(DATA)
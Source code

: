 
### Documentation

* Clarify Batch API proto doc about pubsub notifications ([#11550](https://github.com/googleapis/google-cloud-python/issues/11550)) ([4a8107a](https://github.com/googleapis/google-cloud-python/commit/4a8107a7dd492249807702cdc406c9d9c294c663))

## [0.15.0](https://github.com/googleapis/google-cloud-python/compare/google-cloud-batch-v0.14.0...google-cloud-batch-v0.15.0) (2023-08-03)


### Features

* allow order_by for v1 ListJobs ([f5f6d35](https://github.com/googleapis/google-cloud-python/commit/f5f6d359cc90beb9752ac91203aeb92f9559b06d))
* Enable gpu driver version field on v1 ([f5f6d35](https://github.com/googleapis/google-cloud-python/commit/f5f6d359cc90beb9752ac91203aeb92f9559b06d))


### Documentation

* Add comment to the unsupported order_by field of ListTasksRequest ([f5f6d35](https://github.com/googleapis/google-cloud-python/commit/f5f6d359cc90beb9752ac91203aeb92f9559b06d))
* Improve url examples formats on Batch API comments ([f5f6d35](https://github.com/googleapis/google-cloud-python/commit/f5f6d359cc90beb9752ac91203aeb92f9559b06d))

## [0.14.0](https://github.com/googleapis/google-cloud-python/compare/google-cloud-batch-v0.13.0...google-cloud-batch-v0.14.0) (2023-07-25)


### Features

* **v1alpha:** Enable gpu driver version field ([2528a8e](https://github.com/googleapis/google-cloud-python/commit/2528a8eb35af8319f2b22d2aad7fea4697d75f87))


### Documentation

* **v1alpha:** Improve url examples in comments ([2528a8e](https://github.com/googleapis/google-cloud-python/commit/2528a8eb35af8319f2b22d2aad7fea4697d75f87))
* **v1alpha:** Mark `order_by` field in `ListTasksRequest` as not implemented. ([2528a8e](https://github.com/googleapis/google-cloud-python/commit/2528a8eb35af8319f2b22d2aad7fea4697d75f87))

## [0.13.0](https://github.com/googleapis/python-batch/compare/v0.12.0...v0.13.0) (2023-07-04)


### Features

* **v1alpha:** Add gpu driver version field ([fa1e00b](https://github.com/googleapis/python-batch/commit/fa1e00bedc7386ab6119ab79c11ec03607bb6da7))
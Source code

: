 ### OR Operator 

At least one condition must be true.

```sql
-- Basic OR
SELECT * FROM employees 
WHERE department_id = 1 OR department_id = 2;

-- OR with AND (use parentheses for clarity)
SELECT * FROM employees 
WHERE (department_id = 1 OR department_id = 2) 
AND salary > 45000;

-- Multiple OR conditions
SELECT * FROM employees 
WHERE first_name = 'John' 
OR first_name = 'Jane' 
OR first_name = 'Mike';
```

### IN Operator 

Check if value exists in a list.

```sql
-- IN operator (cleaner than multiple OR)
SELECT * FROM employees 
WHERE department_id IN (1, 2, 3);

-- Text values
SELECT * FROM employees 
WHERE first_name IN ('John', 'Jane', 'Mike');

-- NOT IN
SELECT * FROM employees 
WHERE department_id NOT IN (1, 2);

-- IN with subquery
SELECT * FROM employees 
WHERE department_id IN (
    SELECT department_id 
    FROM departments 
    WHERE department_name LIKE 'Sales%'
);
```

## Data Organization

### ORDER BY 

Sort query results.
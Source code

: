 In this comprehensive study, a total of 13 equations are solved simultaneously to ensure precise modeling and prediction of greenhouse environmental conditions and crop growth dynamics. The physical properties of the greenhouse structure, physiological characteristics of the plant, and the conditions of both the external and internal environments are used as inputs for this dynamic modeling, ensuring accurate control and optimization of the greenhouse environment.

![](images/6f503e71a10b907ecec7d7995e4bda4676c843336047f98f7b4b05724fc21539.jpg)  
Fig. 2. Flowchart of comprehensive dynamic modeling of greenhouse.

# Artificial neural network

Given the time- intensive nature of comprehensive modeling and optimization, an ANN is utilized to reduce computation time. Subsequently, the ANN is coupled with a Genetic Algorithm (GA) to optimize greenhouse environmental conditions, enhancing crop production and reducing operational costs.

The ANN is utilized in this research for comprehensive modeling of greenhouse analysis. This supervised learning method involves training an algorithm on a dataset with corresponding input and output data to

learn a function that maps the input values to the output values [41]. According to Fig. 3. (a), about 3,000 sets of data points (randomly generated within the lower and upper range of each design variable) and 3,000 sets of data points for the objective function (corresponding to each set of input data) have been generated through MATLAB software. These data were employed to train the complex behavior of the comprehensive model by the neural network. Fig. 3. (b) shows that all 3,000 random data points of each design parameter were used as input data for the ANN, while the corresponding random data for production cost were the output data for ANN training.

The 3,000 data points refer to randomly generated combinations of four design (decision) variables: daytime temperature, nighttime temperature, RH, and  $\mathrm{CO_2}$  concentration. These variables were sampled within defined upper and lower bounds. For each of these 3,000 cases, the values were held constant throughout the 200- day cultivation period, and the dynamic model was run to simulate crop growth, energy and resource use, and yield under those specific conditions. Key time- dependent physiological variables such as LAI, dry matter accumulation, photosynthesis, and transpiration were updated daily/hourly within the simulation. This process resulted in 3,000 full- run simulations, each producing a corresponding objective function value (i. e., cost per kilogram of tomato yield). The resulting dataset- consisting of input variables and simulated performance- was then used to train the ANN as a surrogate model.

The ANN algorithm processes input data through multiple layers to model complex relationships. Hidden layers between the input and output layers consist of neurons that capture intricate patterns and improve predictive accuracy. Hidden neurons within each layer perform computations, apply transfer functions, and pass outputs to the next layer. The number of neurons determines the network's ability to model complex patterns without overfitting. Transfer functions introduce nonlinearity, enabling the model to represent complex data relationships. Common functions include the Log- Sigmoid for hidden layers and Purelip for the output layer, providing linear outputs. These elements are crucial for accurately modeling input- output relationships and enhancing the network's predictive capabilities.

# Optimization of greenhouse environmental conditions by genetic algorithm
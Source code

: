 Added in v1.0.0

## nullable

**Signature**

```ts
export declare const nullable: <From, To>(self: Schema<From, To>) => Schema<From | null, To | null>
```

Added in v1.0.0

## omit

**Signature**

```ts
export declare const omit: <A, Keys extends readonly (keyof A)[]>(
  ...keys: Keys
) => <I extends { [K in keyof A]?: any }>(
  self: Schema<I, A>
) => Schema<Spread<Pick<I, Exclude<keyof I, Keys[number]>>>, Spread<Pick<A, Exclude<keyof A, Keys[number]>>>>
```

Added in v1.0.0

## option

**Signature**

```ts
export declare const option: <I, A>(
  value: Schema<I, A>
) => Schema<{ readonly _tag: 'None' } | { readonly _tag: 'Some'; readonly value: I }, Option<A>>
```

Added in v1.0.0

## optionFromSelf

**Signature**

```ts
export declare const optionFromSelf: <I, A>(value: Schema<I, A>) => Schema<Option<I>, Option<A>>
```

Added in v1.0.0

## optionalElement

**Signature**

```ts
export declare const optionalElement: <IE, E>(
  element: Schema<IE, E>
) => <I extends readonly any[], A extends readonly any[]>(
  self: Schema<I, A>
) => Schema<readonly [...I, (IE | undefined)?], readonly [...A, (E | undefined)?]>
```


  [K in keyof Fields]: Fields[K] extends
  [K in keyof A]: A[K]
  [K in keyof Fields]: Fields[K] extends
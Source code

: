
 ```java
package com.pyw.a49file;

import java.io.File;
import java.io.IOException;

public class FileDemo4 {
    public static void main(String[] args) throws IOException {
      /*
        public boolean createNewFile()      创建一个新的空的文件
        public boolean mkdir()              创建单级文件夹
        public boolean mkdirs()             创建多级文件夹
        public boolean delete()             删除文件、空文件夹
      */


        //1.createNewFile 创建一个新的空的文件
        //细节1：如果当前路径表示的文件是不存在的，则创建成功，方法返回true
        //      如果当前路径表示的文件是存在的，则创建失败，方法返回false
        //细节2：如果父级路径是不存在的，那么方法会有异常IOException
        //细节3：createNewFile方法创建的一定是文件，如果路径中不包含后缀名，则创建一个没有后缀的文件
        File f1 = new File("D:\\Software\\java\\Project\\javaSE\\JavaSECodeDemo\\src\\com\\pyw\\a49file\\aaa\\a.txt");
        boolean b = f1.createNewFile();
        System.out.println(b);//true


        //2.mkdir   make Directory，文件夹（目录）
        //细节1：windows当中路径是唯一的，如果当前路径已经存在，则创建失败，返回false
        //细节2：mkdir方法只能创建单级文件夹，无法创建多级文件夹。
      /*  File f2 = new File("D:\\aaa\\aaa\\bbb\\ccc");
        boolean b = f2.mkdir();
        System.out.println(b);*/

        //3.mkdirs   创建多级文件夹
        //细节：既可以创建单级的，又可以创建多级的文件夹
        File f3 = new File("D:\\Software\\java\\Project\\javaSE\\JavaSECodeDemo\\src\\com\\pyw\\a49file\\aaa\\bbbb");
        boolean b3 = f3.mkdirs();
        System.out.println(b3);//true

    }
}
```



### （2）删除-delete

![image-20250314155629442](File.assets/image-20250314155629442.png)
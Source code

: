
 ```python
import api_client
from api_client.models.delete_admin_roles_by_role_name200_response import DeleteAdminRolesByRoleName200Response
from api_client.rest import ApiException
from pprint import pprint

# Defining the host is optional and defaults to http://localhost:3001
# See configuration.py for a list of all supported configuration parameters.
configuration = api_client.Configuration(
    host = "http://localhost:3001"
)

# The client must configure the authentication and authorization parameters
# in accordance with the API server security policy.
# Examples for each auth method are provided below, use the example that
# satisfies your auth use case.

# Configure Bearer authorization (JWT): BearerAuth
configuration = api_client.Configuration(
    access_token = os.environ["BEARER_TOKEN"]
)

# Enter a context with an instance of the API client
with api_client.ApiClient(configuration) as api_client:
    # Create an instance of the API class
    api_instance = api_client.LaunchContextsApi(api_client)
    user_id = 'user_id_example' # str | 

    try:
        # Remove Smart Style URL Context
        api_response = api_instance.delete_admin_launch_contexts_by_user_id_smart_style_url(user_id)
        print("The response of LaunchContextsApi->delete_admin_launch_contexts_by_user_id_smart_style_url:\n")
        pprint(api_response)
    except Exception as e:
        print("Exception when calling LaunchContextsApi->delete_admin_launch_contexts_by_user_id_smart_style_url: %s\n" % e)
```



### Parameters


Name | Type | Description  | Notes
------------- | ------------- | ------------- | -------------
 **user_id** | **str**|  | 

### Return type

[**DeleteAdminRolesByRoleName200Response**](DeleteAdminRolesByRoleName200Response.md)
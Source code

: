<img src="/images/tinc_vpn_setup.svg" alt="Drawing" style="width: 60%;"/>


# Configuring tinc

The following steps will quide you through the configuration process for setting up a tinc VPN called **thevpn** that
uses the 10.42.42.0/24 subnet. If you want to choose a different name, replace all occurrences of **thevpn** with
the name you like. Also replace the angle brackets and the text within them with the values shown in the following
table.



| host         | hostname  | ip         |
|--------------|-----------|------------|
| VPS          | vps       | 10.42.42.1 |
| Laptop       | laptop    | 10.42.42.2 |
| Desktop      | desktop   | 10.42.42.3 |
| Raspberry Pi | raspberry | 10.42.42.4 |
(End DATA)
### TASK TO CARRY OUT
State in a single number how many lines in the data include the word "comprehensive".

### RESULT FOR THIS TASK
5